This leads to the permanent loss of advantageous properties like high tensile strength, for example. These types of impact methods are known from DE 196 26 557 A1, EP 1 155 172 B1 and WO 2012/006118 A2. A usual characteristic of this impact separation method is that the stems of the bast fiber plants are transported to the machine, while simultaneously, methods including crushing, defibration, and separation of fibers from non-fibrous constituents are carried out.

The above-mentioned impact methods in particular result in a relatively high proportion of wooden constituents. In the subsequent method steps, it is almost impossible to eliminate all the shives from the material flow. Various prior art methods are dedicated to solving this problem, whereby DE 101 62 361 A1 in particular reports achieving a dust and shive content of at best 3%. Another disadvantage of the impact method is that fat residues and external bodies can penetrate the material flow. This problem is also cited in the above-mentioned publication, as well as in DE 100 07 509 A1.

Flax stripping is known from the article “Flachs and Hanf” (Flax and Hemp) by Gustav Schaefer, Ciba-Rundschau. Basel, 1944, p. 2262-2294. In the article, the painstaking manual peeling of hemp stems is described.

The object of the invention is to produce high-grade plant fibers that can be used in many application areas, whereby the above-mentioned disadvantages are eliminated or at least reduced for the most part.

This problem is solved by a method to isolate bast bark and wood body from a bast plant stem.

The invention is based on the knowledge that the previously used impact processes damage the plant's raw material is such a way that the fiber quality that is often required can no longer be guaranteed.

Furthermore, the invention is based on the knowledge that the growth layer (cambium), which connects the fiber bast bark with the wood body (pith), can be used advantageously to support the isolation method.

According to the invention, the method for isolating bast bark and wood body from a bast plant stem can also be used on a variety of bast plant stems.
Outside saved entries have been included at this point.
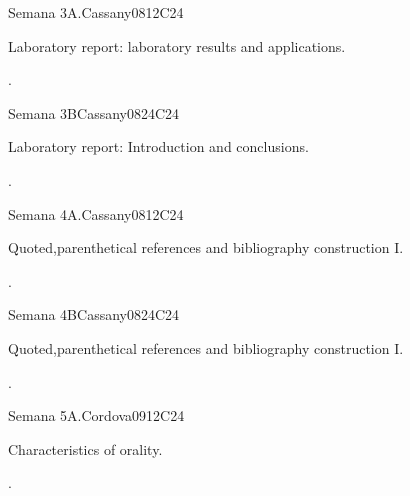 \begin{syllabus}
\begin{unit}{Semana 3A.}{}{Cassany08}{12}{C24}
   \begin{topics}
      \item Laboratory report: laboratory results and applications. 
   \end{topics}
   \begin{learningoutcomes}
      \item .
   \end{learningoutcomes}
\end{unit}

\begin{unit}{Semana 3B}{}{Cassany08}{24}{C24}
   \begin{topics}
      \item Laboratory report: Introduction and conclusions. 
   \end{topics}

   \begin{learningoutcomes}
      \item .
      \end{learningoutcomes}
\end{unit}

\begin{unit}{Semana 4A.}{}{Cassany08}{12}{C24}
   \begin{topics}
      \item Quoted,parenthetical references and bibliography construction I. 
   \end{topics}
   \begin{learningoutcomes}
      \item .
   \end{learningoutcomes}
\end{unit}

\begin{unit}{Semana 4B}{}{Cassany08}{24}{C24}
   \begin{topics}
      \item Quoted,parenthetical references and bibliography construction I.
   \end{topics}

   \begin{learningoutcomes}
      \item .
      \end{learningoutcomes}
\end{unit}


\begin{unit}{Semana 5A.}{}{Cordova09}{12}{C24}
   \begin{topics}
      \item Characteristics of orality.
   \end{topics}
   \begin{learningoutcomes}
      \item .
   \end{learningoutcomes}
\end{unit}


\end{syllabus}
In this method, the interior of the bast plant stem(s) is/are formed from an essentially cylindrical wood body. This wood body is also called xylem and can possibly surround a hollow space that is also called ray parenchyma. The wood body is radially surrounded by the cambium, whereby the cambium forms the invention-related meristem tissue, and connects the wood body to the bast bark. In other words, the cambium separates the bast bark from the wood body. The bast bark has different constituent parts, e.g. the bast fibers that are gathered in bundles inside the bast bark. The bast plant stem may also have an outer skin (epidermis) which is arranged again around the fiber bundle or the bast bark. The function of the outer skin is usually to protect the bast plant from the outside. The cambium forms the growing part of the plant, which, radially inwards, is woody and radially outwards forms fiber bundles or bast fibers in the bast bark.

According to the invention, the bast bark is separated from the wood body, or at least from a constituent part of the wood body, in the area of the meristem tissue, using a tensile force along the bast fibers running in the bast bark, whereby a separating agent is applied between the bast bark and the wood body, or between the bast bark and a wood breaking body of the wood body.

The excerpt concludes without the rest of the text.